What is being asked:
Reproduce the full listing without a single change.

Data excerpts:
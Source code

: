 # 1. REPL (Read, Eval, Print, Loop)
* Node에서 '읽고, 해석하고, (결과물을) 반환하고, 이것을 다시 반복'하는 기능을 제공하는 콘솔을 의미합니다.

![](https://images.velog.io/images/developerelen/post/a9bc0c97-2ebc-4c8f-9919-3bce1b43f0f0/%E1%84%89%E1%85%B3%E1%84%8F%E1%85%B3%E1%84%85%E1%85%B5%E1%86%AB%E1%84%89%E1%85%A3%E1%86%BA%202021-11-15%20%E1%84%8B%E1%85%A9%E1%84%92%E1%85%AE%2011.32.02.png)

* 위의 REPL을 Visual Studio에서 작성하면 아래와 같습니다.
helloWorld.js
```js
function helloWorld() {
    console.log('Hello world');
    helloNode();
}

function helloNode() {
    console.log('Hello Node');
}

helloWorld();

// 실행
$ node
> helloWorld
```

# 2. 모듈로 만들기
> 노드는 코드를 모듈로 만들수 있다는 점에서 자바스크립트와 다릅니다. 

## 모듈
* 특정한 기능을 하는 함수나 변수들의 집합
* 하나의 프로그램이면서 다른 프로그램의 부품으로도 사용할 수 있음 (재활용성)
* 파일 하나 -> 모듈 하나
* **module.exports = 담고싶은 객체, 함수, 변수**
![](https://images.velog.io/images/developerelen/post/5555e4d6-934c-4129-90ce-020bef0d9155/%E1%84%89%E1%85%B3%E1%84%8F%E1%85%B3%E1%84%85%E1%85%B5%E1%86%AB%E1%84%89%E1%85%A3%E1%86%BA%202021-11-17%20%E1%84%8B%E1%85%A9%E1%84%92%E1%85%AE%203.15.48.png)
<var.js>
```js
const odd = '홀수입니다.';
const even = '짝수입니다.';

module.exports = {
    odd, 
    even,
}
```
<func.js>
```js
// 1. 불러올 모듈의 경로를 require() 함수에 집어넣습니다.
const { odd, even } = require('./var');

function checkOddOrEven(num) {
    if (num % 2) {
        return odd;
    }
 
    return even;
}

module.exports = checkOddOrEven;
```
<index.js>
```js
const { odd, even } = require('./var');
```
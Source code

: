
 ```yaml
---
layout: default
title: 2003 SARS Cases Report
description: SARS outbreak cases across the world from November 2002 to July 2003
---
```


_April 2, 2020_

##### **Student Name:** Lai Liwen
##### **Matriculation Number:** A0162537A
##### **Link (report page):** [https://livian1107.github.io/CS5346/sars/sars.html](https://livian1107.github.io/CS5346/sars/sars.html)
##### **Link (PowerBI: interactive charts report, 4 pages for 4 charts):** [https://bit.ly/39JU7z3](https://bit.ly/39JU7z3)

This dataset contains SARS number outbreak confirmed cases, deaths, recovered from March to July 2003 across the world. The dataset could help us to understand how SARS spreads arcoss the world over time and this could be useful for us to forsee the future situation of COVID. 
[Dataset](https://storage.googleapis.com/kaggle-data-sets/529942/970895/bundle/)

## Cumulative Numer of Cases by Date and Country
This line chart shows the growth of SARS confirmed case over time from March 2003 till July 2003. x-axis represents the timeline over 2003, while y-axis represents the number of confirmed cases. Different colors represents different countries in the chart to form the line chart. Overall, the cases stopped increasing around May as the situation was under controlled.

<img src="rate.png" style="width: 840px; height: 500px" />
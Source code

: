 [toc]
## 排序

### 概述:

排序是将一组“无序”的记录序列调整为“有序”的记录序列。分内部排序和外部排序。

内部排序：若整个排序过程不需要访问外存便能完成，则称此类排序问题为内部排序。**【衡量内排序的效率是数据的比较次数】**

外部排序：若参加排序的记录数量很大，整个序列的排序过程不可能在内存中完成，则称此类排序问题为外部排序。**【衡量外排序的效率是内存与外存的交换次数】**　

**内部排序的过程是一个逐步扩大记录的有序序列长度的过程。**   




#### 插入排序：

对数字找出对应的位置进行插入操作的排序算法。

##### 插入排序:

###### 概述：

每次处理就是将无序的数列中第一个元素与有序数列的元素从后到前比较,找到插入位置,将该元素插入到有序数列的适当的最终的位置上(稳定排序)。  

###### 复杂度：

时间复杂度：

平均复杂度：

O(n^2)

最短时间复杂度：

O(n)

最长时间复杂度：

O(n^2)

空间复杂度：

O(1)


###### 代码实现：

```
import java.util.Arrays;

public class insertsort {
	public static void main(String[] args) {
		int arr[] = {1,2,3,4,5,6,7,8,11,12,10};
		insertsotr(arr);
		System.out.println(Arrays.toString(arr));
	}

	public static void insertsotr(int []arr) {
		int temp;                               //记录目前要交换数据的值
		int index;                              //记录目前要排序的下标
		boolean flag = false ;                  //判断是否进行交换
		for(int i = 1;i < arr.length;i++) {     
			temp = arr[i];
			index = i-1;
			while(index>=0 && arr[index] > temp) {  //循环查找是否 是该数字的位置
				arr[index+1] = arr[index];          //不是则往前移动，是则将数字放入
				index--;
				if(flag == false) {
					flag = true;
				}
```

The answer:
Source code

: # 1. REPL (Read, Eval, Print, Loop)
* Node에서 '읽고, 해석하고, (결과물을) 반환하고, 이것을 다시 반복'하는 기능을 제공하는 콘솔을 의미합니다.

![](https://images.velog.io/images/developerelen/post/a9bc0c97-2ebc-4c8f-9919-3bce1b43f0f0/%E1%84%89%E1%85%B3%E1%84%8F%E1%85%B3%E1%84%85%E1%85%B5%E1%86%AB%E1%84%89%E1%85%A3%E1%86%BA%202021-11-15%20%E1%84%8B%E1%85%A9%E1%84%92%E1%85%AE%2011.32.02.png)

* 위의 REPL을 Visual Studio에서 작성하면 아래와 같습니다.
helloWorld.js
```js
function helloWorld() {
    console.log('Hello world');
    helloNode();
}

function helloNode() {
    console.log('Hello Node');
}

helloWorld();

// 실행
$ node
> helloWorld
```

# 2. 모듈로 만들기
> 노드는 코드를 모듈로 만들수 있다는 점에서 자바스크립트와 다릅니다. 

## 모듈
* 특정한 기능을 하는 함수나 변수들의 집합
* 하나의 프로그램이면서 다른 프로그램의 부품으로도 사용할 수 있음 (재활용성)
* 파일 하나 -> 모듈 하나
* **module.exports = 담고싶은 객체, 함수, 변수**
![](https://images.velog.io/images/developerelen/post/5555e4d6-934c-4129-90ce-020bef0d9155/%E1%84%89%E1%85%B3%E1%84%8F%E1%85%B3%E1%84%85%E1%85%B5%E1%86%AB%E1%84%89%E1%85%A3%E1%86%BA%202021-11-17%20%E1%84%8B%E1%85%A9%E1%84%92%E1%85%AE%203.15.48.png)
<var.js>
```js
const odd = '홀수입니다.';
const even = '짝수입니다.';

module.exports = {
    odd, 
    even,
}
```
<func.js>
```js
// 1. 불러올 모듈의 경로를 require() 함수에 집어넣습니다.
const { odd, even } = require('./var');

function checkOddOrEven(num) {
    if (num % 2) {
        return odd;
    }
 
    return even;
}

module.exports = checkOddOrEven;
```
<index.js>
```js
const { odd, even } = require('./var');
```
Source code

:
 ```yaml
---
layout: default
title: 2003 SARS Cases Report
description: SARS outbreak cases across the world from November 2002 to July 2003
---
```


_April 2, 2020_

##### **Student Name:** Lai Liwen
##### **Matriculation Number:** A0162537A
##### **Link (report page):** [https://livian1107.github.io/CS5346/sars/sars.html](https://livian1107.github.io/CS5346/sars/sars.html)
##### **Link (PowerBI: interactive charts report, 4 pages for 4 charts):** [https://bit.ly/39JU7z3](https://bit.ly/39JU7z3)

This dataset contains SARS number outbreak confirmed cases, deaths, recovered from March to July 2003 across the world. The dataset could help us to understand how SARS spreads arcoss the world over time and this could be useful for us to forsee the future situation of COVID. 
[Dataset](https://storage.googleapis.com/kaggle-data-sets/529942/970895/bundle/)

## Cumulative Numer of Cases by Date and Country
This line chart shows the growth of SARS confirmed case over time from March 2003 till July 2003. x-axis represents the timeline over 2003, while y-axis represents the number of confirmed cases. Different colors represents different countries in the chart to form the line chart. Overall, the cases stopped increasing around May as the situation was under controlled.

<img src="rate.png" style="width: 840px; height: 500px" />
Source code

: [toc]
## 排序

### 概述:

排序是将一组“无序”的记录序列调整为“有序”的记录序列。分内部排序和外部排序。

内部排序：若整个排序过程不需要访问外存便能完成，则称此类排序问题为内部排序。**【衡量内排序的效率是数据的比较次数】**

外部排序：若参加排序的记录数量很大，整个序列的排序过程不可能在内存中完成，则称此类排序问题为外部排序。**【衡量外排序的效率是内存与外存的交换次数】**　

**内部排序的过程是一个逐步扩大记录的有序序列长度的过程。**   




#### 插入排序：

对数字找出对应的位置进行插入操作的排序算法。

##### 插入排序:

###### 概述：

每次处理就是将无序的数列中第一个元素与有序数列的元素从后到前比较,找到插入位置,将该元素插入到有序数列的适当的最终的位置上(稳定排序)。  

###### 复杂度：

时间复杂度：

平均复杂度：

O(n^2)

最短时间复杂度：

O(n)

最长时间复杂度：

O(n^2)

空间复杂度：

O(1)


###### 代码实现：

```
import java.util.Arrays;

public class insertsort {
	public static void main(String[] args) {
		int arr[] = {1,2,3,4,5,6,7,8,11,12,10};
		insertsotr(arr);
		System.out.println(Arrays.toString(arr));
	}

	public static void insertsotr(int []arr) {
		int temp;                               //记录目前要交换数据的值
		int index;                              //记录目前要排序的下标
		boolean flag = false ;                  //判断是否进行交换
		for(int i = 1;i < arr.length;i++) {     
			temp = arr[i];
			index = i-1;
			while(index>=0 && arr[index] > temp) {  //循环查找是否 是该数字的位置
				arr[index+1] = arr[index];          //不是则往前移动，是则将数字放入
				index--;
				if(flag == false) {
					flag = true;
				}
```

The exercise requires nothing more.